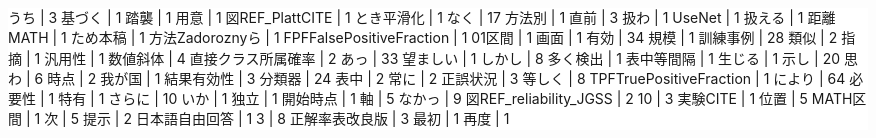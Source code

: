 うち | 3
基づく | 1
踏襲 | 1
用意 | 1
図REF_PlattCITE | 1
とき平滑化 | 1
なく | 17
方法別 | 1
直前 | 3
扱わ | 1
UseNet | 1
扱える | 1
距離MATH | 1
ため本稿 | 1
方法Zadoroznyら | 1
FPFFalsePositiveFraction | 1
01区間 | 1
画面 | 1
有効 | 34
規模 | 1
訓練事例 | 28
類似 | 2
指摘 | 1
汎用性 | 1
数値斜体 | 4
直接クラス所属確率 | 2
あっ | 33
望ましい | 1
しかし | 8
多く検出 | 1
表中等間隔 | 1
生じる | 1
示し | 20
思わ | 6
時点 | 2
我が国 | 1
結果有効性 | 3
分類器 | 24
表中 | 2
常に | 2
正誤状況 | 3
等しく | 8
TPFTruePositiveFraction | 1
により | 64
必要性 | 1
特有 | 1
さらに | 10
いか | 1
独立 | 1
開始時点 | 1
軸 | 5
なかっ | 9
図REF_reliability_JGSS | 2
10 | 3
実験CITE | 1
位置 | 5
MATH区間 | 1
次 | 5
提示 | 2
日本語自由回答 | 1
3 | 8
正解率表改良版 | 3
最初 | 1
再度 | 1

(PROBLEM) Exact copy, no pictures: set down all the entries again as they stand.

(THE ANSWER)
Source code

: うち | 3
基づく | 1
踏襲 | 1
用意 | 1
図REF_PlattCITE | 1
とき平滑化 | 1
なく | 17
方法別 | 1
直前 | 3
扱わ | 1
UseNet | 1
扱える | 1
距離MATH | 1
ため本稿 | 1
方法Zadoroznyら | 1
FPFFalsePositiveFraction | 1
01区間 | 1
画面 | 1
有効 | 34
規模 | 1
訓練事例 | 28
類似 | 2
指摘 | 1
汎用性 | 1
数値斜体 | 4
直接クラス所属確率 | 2
あっ | 33
望ましい | 1
しかし | 8
多く検出 | 1
表中等間隔 | 1
生じる | 1
示し | 20
思わ | 6
時点 | 2
我が国 | 1
結果有効性 | 3
分類器 | 24
表中 | 2
常に | 2
正誤状況 | 3
等しく | 8
TPFTruePositiveFraction | 1
により | 64
必要性 | 1
特有 | 1
さらに | 10
いか | 1
独立 | 1
開始時点 | 1
軸 | 5
なかっ | 9
図REF_reliability_JGSS | 2
10 | 3
実験CITE | 1
位置 | 5
MATH区間 | 1
次 | 5
提示 | 2
日本語自由回答 | 1
3 | 8
正解率表改良版 | 3
最初 | 1
再度 | 1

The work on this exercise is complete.